Five companies, one obsession

Interactive Factory
1992
Early studio that helped create the LEGO Mindstorms Robotic Invention System.
Ophoto
1997
Patented an early online photo-sharing service; later acquired by Flashpoint Technology.
Ambient Devices
2002
MIT Media Lab spin-off behind the Ambient Orb - the glowing object now in MoMA.
Vitality / GlowCap
2008
The first cellular-connected pill cap; 90%+ adherence in trials, now in major pharmacies.
Ditto Labs
2012
Computer-vision pioneer reading brand logos in photos. He served as CEO.
LOOKOUT
2020 - present
Marine AI vision for collision avoidance. His current company, where he is CEO.

He has also served as VP of Vision Technology at Warby Parker, futurist-in-residence at IDEO, and a Samsung and Gensler Fellow.

The long arc

A career in milestones

1989 - 1992
Physics & fine arts at St. Olaf; a master's in technology in education at Harvard.
2002
Co-founds Ambient Devices; invents the Ambient Orb.
2008
Launches Vitality & GlowCap; begins lecturing at the MIT Media Lab.
2014
Publishes Enchanted Objects; appears on The Daily Show.
2017
Joins Warby Parker as VP of Vision Technology.
2020
Co-founds LOOKOUT, taking AI vision to the water.
2021
Publishes SuperSight on augmented reality.
2025
Speaks at CES; LOOKOUT wins IBEX award and launches 3.0.
On the page

Two books

Enchanted Objects
Scribner · 2014
Design, human desire, and the Internet of Things. A case for spreading intelligence into ordinary objects instead of one glowing rectangle.
SuperSight
BenBella · 2021
What augmented reality means for our lives and work. Winner of a National Indie Excellence Award.

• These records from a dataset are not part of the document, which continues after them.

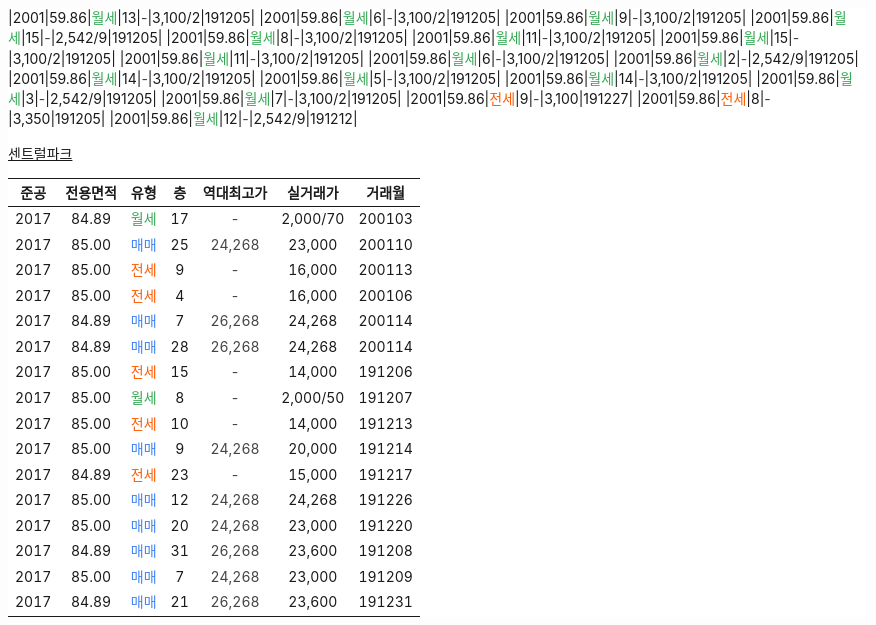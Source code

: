 |2001|59.86|<span style="color:#34a853">월세</span>|13|<span style="color:#444444">-</span>|3,100/2|191205|
|2001|59.86|<span style="color:#34a853">월세</span>|6|<span style="color:#444444">-</span>|3,100/2|191205|
|2001|59.86|<span style="color:#34a853">월세</span>|9|<span style="color:#444444">-</span>|3,100/2|191205|
|2001|59.86|<span style="color:#34a853">월세</span>|15|<span style="color:#444444">-</span>|2,542/9|191205|
|2001|59.86|<span style="color:#34a853">월세</span>|8|<span style="color:#444444">-</span>|3,100/2|191205|
|2001|59.86|<span style="color:#34a853">월세</span>|11|<span style="color:#444444">-</span>|3,100/2|191205|
|2001|59.86|<span style="color:#34a853">월세</span>|15|<span style="color:#444444">-</span>|3,100/2|191205|
|2001|59.86|<span style="color:#34a853">월세</span>|11|<span style="color:#444444">-</span>|3,100/2|191205|
|2001|59.86|<span style="color:#34a853">월세</span>|6|<span style="color:#444444">-</span>|3,100/2|191205|
|2001|59.86|<span style="color:#34a853">월세</span>|2|<span style="color:#444444">-</span>|2,542/9|191205|
|2001|59.86|<span style="color:#34a853">월세</span>|14|<span style="color:#444444">-</span>|3,100/2|191205|
|2001|59.86|<span style="color:#34a853">월세</span>|5|<span style="color:#444444">-</span>|3,100/2|191205|
|2001|59.86|<span style="color:#34a853">월세</span>|14|<span style="color:#444444">-</span>|3,100/2|191205|
|2001|59.86|<span style="color:#34a853">월세</span>|3|<span style="color:#444444">-</span>|2,542/9|191205|
|2001|59.86|<span style="color:#34a853">월세</span>|7|<span style="color:#444444">-</span>|3,100/2|191205|
|2001|59.86|<span style="color:#ff5a00">전세</span>|9|<span style="color:#444444">-</span>|3,100|191227|
|2001|59.86|<span style="color:#ff5a00">전세</span>|8|<span style="color:#444444">-</span>|3,350|191205|
|2001|59.86|<span style="color:#34a853">월세</span>|12|<span style="color:#444444">-</span>|2,542/9|191212|

[센트럴파크](https://search.naver.com/search.naver?query=%EC%A0%84%EB%9D%BC%EB%B6%81%EB%8F%84+%EA%B5%B0%EC%82%B0%EC%8B%9C+%EC%A1%B0%EC%B4%8C%EB%8F%99+%EC%84%BC%ED%8A%B8%EB%9F%B4%ED%8C%8C%ED%81%AC)

|준공|전용면적|유형|층|역대최고가|실거래가|거래월|
|:---:|:---:|:---:|:---:|:---:|:---:|:---:|
|2017|84.89|<span style="color:#34a853">월세</span>|17|<span style="color:#444444">-</span>|2,000/70|200103|
|2017|85.00|<span style="color:#4285f3">매매</span>|25|<span style="color:#444444">24,268</span>|23,000|200110|
|2017|85.00|<span style="color:#ff5a00">전세</span>|9|<span style="color:#444444">-</span>|16,000|200113|
|2017|85.00|<span style="color:#ff5a00">전세</span>|4|<span style="color:#444444">-</span>|16,000|200106|
|2017|84.89|<span style="color:#4285f3">매매</span>|7|<span style="color:#444444">26,268</span>|24,268|200114|
|2017|84.89|<span style="color:#4285f3">매매</span>|28|<span style="color:#444444">26,268</span>|24,268|200114|
|2017|85.00|<span style="color:#ff5a00">전세</span>|15|<span style="color:#444444">-</span>|14,000|191206|
|2017|85.00|<span style="color:#34a853">월세</span>|8|<span style="color:#444444">-</span>|2,000/50|191207|
|2017|85.00|<span style="color:#ff5a00">전세</span>|10|<span style="color:#444444">-</span>|14,000|191213|
|2017|85.00|<span style="color:#4285f3">매매</span>|9|<span style="color:#444444">24,268</span>|20,000|191214|
|2017|84.89|<span style="color:#ff5a00">전세</span>|23|<span style="color:#444444">-</span>|15,000|191217|
|2017|85.00|<span style="color:#4285f3">매매</span>|12|<span style="color:#444444">24,268</span>|24,268|191226|
|2017|85.00|<span style="color:#4285f3">매매</span>|20|<span style="color:#444444">24,268</span>|23,000|191220|
|2017|84.89|<span style="color:#4285f3">매매</span>|31|<span style="color:#444444">26,268</span>|23,600|191208|
|2017|85.00|<span style="color:#4285f3">매매</span>|7|<span style="color:#444444">24,268</span>|23,000|191209|
|2017|84.89|<span style="color:#4285f3">매매</span>|21|<span style="color:#444444">26,268</span>|23,600|191231|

He is at work on a third, on human-AI collaboration.

Off the record

Things you didn't know

01
A gadget he invented - the Ambient Orb - hangs out in the Museum of Modern Art.
02
He helped bring LEGO Mindstorms to life early in his career.
03
His GlowCap pill cap is distributed through CVS, Walgreens and Express Scripts.
04
Both of his books have deliberately magical titles: Enchanted Objects and SuperSight.
05
He once carried the title "futurist-in-residence" at the design firm IDEO.
06
LOOKOUT plugs straight into Garmin, Furuno, Raymarine and Simrad hardware.
Where it's headed

Bring the calm intelligence of a self-driving car to everyone on the water.

Rose wants the kind of driver-assistance sight that protects drivers to protect boaters too - making the water safer, and boating itself a little more accessible to the people who never felt confident enough to leave the dock. The same instinct that put a glowing orb on a desk and a chiming cap on a pill bottle now points at the open ocean: take the part that scares people, hand it to a machine that never blinks, and give the human back the joy of the thing. Twenty-four people now work toward that at LOOKOUT's Boston base, building for both the weekend cruiser and the commercial fleet.

It is a tidy bookend for a career that started by teaching plastic bricks to think. From LEGO Mindstorms to a museum-grade orb to a pill cap that nags you kindly to a boat that watches the water so you do not have to - the medium keeps changing, the mission never does. David Rose has spent thirty years proving the same quiet point: the best technology is the kind you forget is there.